However, in the real world, there are limits which come into play. The first is that the systems are never actually isolated like that. There are always interactions with the world outside of the system, even if that is nothing more than emitting energy into a cold environment. This is also important because a truly reversible system cannot do work. See Laplace's Daemon for how that works out.

The second issue comes with the challenge of measuring the state of such a reversible system. If, at any point, you need to describe a variable in the state of the system with a random variable, information about the system has been lost. This occurs with any real physical measurement (we have no ways of perfectly measuring anything to an infinite degree of accuracy, nor could we write down the result of such a measurement). It also occurs in the interpretations of quantum mechanics.
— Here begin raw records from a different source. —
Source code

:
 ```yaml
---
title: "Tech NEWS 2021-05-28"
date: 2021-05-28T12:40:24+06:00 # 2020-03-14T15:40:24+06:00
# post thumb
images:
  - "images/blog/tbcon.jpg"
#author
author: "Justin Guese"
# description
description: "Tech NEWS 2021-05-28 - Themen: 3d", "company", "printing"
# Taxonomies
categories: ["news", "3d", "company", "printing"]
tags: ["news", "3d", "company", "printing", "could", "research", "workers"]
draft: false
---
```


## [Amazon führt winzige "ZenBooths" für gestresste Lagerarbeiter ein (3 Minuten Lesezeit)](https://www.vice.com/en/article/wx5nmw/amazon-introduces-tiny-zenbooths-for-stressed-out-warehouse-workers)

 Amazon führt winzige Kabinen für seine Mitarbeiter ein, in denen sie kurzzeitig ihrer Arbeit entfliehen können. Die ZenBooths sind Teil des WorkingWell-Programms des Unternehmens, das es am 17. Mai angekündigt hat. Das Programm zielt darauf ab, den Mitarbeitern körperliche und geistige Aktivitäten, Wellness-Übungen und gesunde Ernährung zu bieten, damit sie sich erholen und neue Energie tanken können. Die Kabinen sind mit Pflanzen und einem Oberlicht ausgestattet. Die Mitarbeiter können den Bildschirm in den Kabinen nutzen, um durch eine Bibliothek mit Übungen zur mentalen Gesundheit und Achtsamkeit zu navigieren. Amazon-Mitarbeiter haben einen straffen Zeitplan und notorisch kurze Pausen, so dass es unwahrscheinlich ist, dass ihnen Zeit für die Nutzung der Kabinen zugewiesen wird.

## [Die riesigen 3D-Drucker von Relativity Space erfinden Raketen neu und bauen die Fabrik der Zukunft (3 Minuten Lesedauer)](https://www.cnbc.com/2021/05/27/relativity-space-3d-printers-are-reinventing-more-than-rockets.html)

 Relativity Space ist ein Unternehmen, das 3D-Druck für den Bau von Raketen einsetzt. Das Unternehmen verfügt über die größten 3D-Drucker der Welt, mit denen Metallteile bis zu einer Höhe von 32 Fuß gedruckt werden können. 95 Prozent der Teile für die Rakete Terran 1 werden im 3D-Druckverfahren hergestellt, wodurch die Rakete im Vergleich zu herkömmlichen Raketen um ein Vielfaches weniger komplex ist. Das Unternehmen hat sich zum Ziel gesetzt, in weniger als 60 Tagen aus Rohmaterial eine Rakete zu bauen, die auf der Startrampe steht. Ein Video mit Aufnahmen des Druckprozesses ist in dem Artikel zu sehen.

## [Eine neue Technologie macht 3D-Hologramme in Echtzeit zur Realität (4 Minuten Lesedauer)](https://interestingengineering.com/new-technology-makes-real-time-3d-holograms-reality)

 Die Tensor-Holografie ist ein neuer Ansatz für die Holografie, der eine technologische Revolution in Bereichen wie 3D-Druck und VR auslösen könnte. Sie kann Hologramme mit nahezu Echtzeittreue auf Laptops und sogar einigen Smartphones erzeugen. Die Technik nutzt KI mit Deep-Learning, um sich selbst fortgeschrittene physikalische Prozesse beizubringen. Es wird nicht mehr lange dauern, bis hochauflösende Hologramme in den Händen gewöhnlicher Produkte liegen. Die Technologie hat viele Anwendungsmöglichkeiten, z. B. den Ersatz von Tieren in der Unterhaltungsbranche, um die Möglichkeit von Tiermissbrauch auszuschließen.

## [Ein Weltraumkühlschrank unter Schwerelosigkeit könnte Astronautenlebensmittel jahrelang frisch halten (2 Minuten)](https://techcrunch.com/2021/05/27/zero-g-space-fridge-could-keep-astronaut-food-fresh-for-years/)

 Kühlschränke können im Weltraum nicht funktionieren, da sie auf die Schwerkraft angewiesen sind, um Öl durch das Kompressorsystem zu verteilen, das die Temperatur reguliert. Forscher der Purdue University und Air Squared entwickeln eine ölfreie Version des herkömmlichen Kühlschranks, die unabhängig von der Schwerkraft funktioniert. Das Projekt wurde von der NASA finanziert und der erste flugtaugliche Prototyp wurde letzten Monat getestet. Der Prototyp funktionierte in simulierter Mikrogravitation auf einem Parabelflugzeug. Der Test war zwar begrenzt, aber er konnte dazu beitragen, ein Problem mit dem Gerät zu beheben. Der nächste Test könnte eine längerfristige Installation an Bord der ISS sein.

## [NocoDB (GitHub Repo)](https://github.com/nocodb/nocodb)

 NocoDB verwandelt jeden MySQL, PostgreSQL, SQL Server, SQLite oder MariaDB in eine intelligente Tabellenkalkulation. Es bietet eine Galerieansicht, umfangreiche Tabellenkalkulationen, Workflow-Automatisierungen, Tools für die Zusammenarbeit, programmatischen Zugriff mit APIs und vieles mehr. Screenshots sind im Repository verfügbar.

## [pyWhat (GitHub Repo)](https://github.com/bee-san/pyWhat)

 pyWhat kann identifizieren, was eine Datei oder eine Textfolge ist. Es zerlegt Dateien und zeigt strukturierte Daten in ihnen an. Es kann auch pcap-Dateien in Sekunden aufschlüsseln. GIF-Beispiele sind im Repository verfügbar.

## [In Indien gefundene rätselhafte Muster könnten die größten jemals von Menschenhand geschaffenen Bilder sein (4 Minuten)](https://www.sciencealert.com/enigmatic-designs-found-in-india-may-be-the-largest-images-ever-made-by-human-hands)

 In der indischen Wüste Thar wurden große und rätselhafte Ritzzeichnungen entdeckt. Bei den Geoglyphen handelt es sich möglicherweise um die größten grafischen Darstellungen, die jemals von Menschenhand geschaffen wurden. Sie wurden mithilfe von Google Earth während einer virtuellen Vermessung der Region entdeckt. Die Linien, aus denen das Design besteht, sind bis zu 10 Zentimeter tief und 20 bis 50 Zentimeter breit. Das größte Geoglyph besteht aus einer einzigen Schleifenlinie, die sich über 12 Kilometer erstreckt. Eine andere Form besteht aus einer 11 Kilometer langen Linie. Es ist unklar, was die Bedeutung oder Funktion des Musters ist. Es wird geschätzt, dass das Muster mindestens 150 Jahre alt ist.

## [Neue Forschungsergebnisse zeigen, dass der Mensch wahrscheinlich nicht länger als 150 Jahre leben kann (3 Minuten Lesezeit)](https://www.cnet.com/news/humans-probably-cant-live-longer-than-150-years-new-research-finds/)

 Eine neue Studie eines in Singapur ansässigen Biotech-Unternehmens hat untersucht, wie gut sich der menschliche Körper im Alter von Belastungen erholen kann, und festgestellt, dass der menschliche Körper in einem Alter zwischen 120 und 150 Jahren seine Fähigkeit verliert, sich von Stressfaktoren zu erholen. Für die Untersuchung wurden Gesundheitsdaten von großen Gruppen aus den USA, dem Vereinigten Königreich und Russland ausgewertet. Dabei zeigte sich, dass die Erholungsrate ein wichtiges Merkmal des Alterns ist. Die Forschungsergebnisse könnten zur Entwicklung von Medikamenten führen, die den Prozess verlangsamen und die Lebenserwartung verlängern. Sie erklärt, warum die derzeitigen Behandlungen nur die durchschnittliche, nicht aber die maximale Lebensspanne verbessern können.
If said random variable is a state in a chaotic system, the entire state of the system quickly becomes unknown, "erasing" the information that would be needed to return to that state, unless you could somehow measure the exact value of said random variable. It doesn't matter if that random variable is the product of measurement error or quantum mechanics or any other reason.

We actually have no way of proving the laws of thermodynamics. It is entirely possible that, outside of our corner of the universe, there is a reflective construct which was perfectly constructed to capture the state of every value "forgotten" by us, and feed it right back to us to allow us to undo the big bang. However, we have little reason to believe this is actually the case.

This gets more interesting when the measuring devices is part of the system, as happens in quantum mechanics with interactions. In these systems, the measuring device's behavior has to be modeled as part of the system, and laws like Godel's Incompleteness Theorem make it very hard for the system to prove that a particular measurement/interaction is reversible.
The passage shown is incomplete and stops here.